Quand le journaliste a-t-il franchi la ligne rouge faisant de lui un ennemi à abattre? Pendant la majeure partie de sa carrière, Jamal Khashoggi avait pourtant ses entrées au palais royal. Il a accompagné ses turpitudes et sans doute partagé bien des secrets de famille. Ses analyses n’en étaient devenues que plus pertinentes et redoutables.
«Je ne vois que la vague d’arrestations»
Ces derniers temps, la cible la plus fréquente de ses chroniques n’était autre que le tout-puissant Mohammed ben Salmane, alias MBS, l’héritier désigné de la monarchie depuis juin 2017. Les présumés tueurs d’Istanbul identifiés par les caméras de surveillance turques proviennent de l’entourage du jeune prince, pressé de succéder au roi Salmane, son père affaibli.
En septembre 2017, alors que MBS était encensé à l’étranger comme le réformateur nécessaire au royaume, Jamal Khashoggi écrivait dans le Washington Post: «Dans son ascension vers le pouvoir, le prince a promis des réformes sociales et économiques. Il a parlé de rendre notre pays plus ouvert et tolérant […] mais tout ce que je vois, c’est la récente vague d’arrestations.» Par cette première chronique, le journaliste annonçait son exil aux EtatsUnis, craignant d’être arrêté lui aussi s’il remettait les pieds sur le sol saoudien.
Rien ne le prédestinait à la dissidence et à l’exil. Né en 1958, dans la ville sainte de Médine, Jamal Khashoggi est issu d’une grande famille saoudienne qui a fait fortune dans le commerce des armes. Le journaliste, lui, a fait ses premières armes dans les médias officiels saoudiens, peu réputés pour leur liberté, tentant de repousser les limites de la censure. Dans les années 1980, il avait couvert la guerre en Afghanistan, à l’époque où les Saoudiens finançaient pour la CIA les moudjahidin afghans contre les Russes.

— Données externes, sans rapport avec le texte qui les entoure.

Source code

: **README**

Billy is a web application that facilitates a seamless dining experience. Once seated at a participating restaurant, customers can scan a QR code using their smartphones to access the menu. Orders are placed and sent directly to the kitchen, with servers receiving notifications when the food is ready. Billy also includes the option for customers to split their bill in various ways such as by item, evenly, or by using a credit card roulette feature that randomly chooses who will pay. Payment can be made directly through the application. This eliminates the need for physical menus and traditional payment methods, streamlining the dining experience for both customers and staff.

Parmi ces combattants, il y avait un autre membre de la bonne société saoudienne, un certain Oussama ben Laden.
Jamal Khashoggi avait rencontré à plusieurs reprises celui qui allait se retourner contre la monarchie saoudienne et son protecteur américain après la première guerre du Golfe, en 1991. Le journaliste avait entre-temps pris ses distances avec l’instigateur des attentats du 11-Septembre. Mais il n’a cessé de défendre l’islam politique. Au contraire, surtout depuis les Printemps arabes, la monarchie considère les Frères musulmans comme un péril mortel. Car Riyad se veut le seul défenseur de l’islam et gardien des lieux saints.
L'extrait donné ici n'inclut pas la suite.